Saturday, March 3, 2012

Sherman Jackson and "Black Religion"




Surely one of the most interesting figures to emerge from the American Muslim community in the latter half of the 20th century is Sherman Jackson, an African-American intellectual of considerable depth, breadth, and moral passion. Jackson's work is rife with provocative arguments and stimulating ideas and deserves to be placed front and center in any consideration of what it means to be Muslim and American in the 21st century.

As an African-American thinker, Jackson is preoccupied with questions of race, and such questions have drawn him into the penumbral area of ontology with predictably unsatisfactory results: in his book Islam and the Blackamerican (Oxford, 2005), for instance, he argues against the notion of "ontological blackness" as a biological category (p. 13) only to affirm it on the next page as a sociohistorical one (p. 14). As I have argued repeatedly in this blog, ontology is a problematic "science" at best, but I do not think that Jackson's apparent muddle in this instance is fatal to his analysis. Moreover, if by "ontology" Jackson actually intends something other than metaphysics, his thinking on this issue may not be muddled at all--but, to this reader anyway, his intention in using the term is unclear.

Jackson's identification of "Black Religion" [BR] is most intriguing. Not to be confused with "African-American religion" as a whole, he stipulates that BR is best understood as a "subset of the aggregate of black religious expression in America" (Jackson, 2005: 29). It is a distinctive "religious orientation among Blackamericans ... the central preoccupation of [which] is the desire to annihilate or at least subvert white supremacy and anti-black racism" (ibid).

He then argues that

Black Religion has no theology and no orthodoxy; it has no institutionalized ecclesiastical order and no public or private liturgy. It has no foundation documents or scriptures, like the Baghavad Ghita [sic] or the Bible, and no founding figures, like Buddha or Zoroaster (ibid, 31).

Instead, BR is closer to "deism" or the "natural religion of Blackamericans, a spontaneous folk orientation at once grounded in the belief in a supernatural power outside of human history and yet uniquely focused on that power's manifesting itself in the form of interventions into the crucible of American race relations" (ibid, 31-32).

Here, I think, Jackson has allowed himself to be seduced by a myth of primordial primitivism that unnecessarily deprives his conception of the richness that admitting its connections to the utopian impetus of Near Eastern prophecy would otherwise provide. I am unsure why he would embrace such a myth, although I suspect that he is attempting to create a space for Blackamerican Islam in a playing-field that has been dominated (historically) by the Black Church. Personally, I think the victory here, if there is one, is Pyrrhic, but I have no real stake in the outcome of such intra-communal sparring.

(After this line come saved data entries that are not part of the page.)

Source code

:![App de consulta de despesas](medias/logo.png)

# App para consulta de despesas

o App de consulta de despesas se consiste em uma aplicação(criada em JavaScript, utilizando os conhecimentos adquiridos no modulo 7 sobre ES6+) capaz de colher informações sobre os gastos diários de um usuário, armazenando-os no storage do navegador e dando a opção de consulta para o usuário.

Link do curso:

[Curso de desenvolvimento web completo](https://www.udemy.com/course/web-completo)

What I most appreciate about Jackson's delineation of BR's "constitution" is this litany: "subversion, resistance, protest, opposition" (ibid, 32). These nouns reveal BR's methodological kinship with Etienne de la Boetie's anarcho-humanism and, likewise, Leo Tolstoy's--suggesting that BR, like Tolstoyanism, represents a prophetic attitude or "attunement" that serves as a foundation for the personal appropriation (see Jackson's interesting discussion of this term and its relationship to religious conversion, ibid, 28-29) of existing religious traditions.